Opened 7 months ago

Closed 5 months ago

#25055 closed defect (implemented)

string_is_valid_hostname() returns true for IPv4 addresses

Reported by: teor Owned by:
Priority: Medium Milestone: Tor: 0.3.3.x-final
Component: Core Tor/Tor Version: Tor: 0.3.2.1-alpha
Severity: Normal Keywords: IPv6, IPv4, tor-dns, 032-backport, 033-must, review-group-34, 033-triage-20180320, 033-included-20180320
Cc: Actual Points:
Parent ID: #25036 Points: 1
Reviewer: mikeperry Sponsor:

Description

If it is meant to return true for all IP addresses, it should return true for IPv6 as well.
If it's meant to return true just for hostnames, it should reject IPv4 addresses.

a valid host name can never have the dotted-decimal form #.#.#.#, since at least the highest-level component label will be alphabetic

https://tools.ietf.org/html/rfc1123#page-13

Then we should check every use of this function, to make sure it is being used the right way.

Child Tickets

Change History (33)

comment:1 Changed 7 months ago by arma

It is meant to return true for everything that exits will let you (try to) connect to.

Maybe that means changing the word "hostname" to a word that doesn't make some people think it can't be an IP address.

It also sounds like allowing ipv6 addresses is the right thing to do.

comment:2 in reply to:  1 Changed 7 months ago by arma

Replying to arma:

Maybe that means changing the word "hostname" to a word that doesn't make some people think it can't be an IP address.

string_is_valid_destination_name()?

comment:3 in reply to:  1 Changed 7 months ago by dgoulet

Replying to arma:

It is meant to return true for everything that exits will let you (try to) connect to.

Maybe that means changing the word "hostname" to a word that doesn't make some people think it can't be an IP address.

Hmmm the way I understand it on how it is used in the code, it can *not* take an IP address. It has to be a DNS name.
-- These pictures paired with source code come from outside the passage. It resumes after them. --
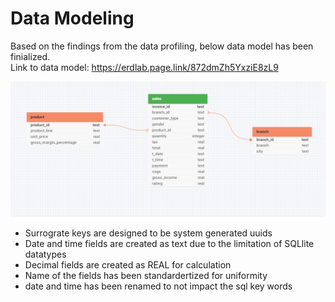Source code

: # Data Modeling

Based on the findings from the data profiling, below data model has been finialized. <br>
Link to data model: https://erdlab.page.link/872dmZh5YxziE8zL9

![image info](./images/ER_diagram.png)


- Surrograte keys are designed to be system generated uuids
- Date and time fields are created as text due to the limitation of SQLlite datatypes
- Decimal fields are created as REAL for calculation 
- Name of the fields has been standardertized for uniformity
- date and time has been renamed to not impact the sql key words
Also, every unit tests for this function is testing for a name, never an address.

It also sounds like allowing ipv6 addresses is the right thing to do.

So this function is doing what it should imo except returning true for an IPv4. One simple test would be to pass the value through inet_pton and if it returns -1, we know we do *not* have an IP address?

We have specific functions to check for an IPv4/IPv6, we should use those.

So maybe what we need is new function that does what arma proposes that is anything valid that you can connect to (DNS name + IP) ?

Last edited 7 months ago by dgoulet (previous) (diff)

comment:5 Changed 6 months ago by teor

Status: needs_reviewneeds_revision

Please update the function comment for string_is_valid_hostname(), to say that it only accepts hostnames that end in an alphabetical TLD.
Comment the two blocks within the inner loop, and explain why they're different.

Add unit tests for alphabetical and non-alphabetical TLDs.
Add a unit test containing a punycode TLD, and modify the function to accept it, and modify the function comment. (Hint: the TLD can contain dashes.)

Explain why it's ok to use ctype.h, because the previous code didn't.
Do we use it elsewhere in Tor?
Is it available and consistent on all supported platforms?
Is this code called when parsing votes or creating the consensus?

comment:6 Changed 6 months ago by teor

Please don't use ctype.h, use TOR_ISDIGIT() and friends instead.

comment:7 Changed 6 months ago by rl1987

Status: needs_revisionneeds_review

comment:8 Changed 6 months ago by rl1987

I believe the above is addressed now.

comment:9 Changed 6 months ago by teor

I just read RFC 1123 Section 2.1.
https://tools.ietf.org/html/rfc1123#page-13

I was wrong, it doesn't say that the TLD must be alphabetical:

   // Last label of a hostname is required to be alphabetic according to
   // RFC 1123 Section 2.1.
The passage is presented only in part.